# DIRECTIONS
The required output is every line from the beginning of the entries below through the line that includes "Existing Traders: If", copied exactly.

# Data entries
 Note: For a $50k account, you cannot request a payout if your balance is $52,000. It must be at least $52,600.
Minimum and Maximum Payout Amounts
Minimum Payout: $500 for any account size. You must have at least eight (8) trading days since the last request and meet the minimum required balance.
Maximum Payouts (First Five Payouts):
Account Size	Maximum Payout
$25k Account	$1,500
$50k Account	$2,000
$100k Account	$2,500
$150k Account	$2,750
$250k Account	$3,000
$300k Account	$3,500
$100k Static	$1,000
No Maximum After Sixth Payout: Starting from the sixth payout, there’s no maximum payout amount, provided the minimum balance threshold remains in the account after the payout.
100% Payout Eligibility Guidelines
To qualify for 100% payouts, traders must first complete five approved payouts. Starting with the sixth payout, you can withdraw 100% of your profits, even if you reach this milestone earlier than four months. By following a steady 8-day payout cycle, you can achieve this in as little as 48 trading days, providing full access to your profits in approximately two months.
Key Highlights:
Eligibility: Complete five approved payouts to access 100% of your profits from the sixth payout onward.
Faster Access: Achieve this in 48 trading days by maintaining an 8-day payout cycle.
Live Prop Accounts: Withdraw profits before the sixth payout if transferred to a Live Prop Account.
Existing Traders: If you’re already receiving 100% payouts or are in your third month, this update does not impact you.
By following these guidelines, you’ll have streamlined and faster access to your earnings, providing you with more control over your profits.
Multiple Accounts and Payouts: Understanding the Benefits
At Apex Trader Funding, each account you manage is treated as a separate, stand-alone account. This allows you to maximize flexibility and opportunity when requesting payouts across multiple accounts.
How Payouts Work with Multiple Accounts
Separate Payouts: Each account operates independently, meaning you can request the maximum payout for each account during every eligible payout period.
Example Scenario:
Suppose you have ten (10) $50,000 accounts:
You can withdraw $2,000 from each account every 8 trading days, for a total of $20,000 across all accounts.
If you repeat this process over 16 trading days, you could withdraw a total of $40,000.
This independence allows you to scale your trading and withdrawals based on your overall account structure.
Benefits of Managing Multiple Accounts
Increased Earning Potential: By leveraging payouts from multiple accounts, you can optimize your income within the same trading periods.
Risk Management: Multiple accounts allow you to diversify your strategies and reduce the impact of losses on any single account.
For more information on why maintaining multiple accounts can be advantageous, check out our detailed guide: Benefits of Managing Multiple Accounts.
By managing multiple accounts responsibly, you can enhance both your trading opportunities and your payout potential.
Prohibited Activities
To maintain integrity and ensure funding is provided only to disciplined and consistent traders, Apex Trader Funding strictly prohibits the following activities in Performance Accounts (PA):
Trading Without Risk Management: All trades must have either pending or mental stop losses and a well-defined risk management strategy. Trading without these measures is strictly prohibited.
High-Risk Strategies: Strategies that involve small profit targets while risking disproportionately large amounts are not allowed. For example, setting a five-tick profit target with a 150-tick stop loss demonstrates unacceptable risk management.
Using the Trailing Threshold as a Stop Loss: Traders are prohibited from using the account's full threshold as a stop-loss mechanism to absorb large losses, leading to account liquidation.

# ANSWER TO THIS EXERCISE
 Note: For a $50k account, you cannot request a payout if your balance is $52,000. It must be at least $52,600.
Minimum and Maximum Payout Amounts
Minimum Payout: $500 for any account size. You must have at least eight (8) trading days since the last request and meet the minimum required balance.
Maximum Payouts (First Five Payouts):
Account Size	Maximum Payout
$25k Account	$1,500
$50k Account	$2,000
$100k Account	$2,500
$150k Account	$2,750
$250k Account	$3,000
$300k Account	$3,500
$100k Static	$1,000
No Maximum After Sixth Payout: Starting from the sixth payout, there’s no maximum payout amount, provided the minimum balance threshold remains in the account after the payout.
100% Payout Eligibility Guidelines
To qualify for 100% payouts, traders must first complete five approved payouts. Starting with the sixth payout, you can withdraw 100% of your profits, even if you reach this milestone earlier than four months. By following a steady 8-day payout cycle, you can achieve this in as little as 48 trading days, providing full access to your profits in approximately two months.
Key Highlights:
Eligibility: Complete five approved payouts to access 100% of your profits from the sixth payout onward.
Faster Access: Achieve this in 48 trading days by maintaining an 8-day payout cycle.
Live Prop Accounts: Withdraw profits before the sixth payout if transferred to a Live Prop Account.
Existing Traders: If you’re already receiving 100% payouts or are in your third month, this update does not impact you.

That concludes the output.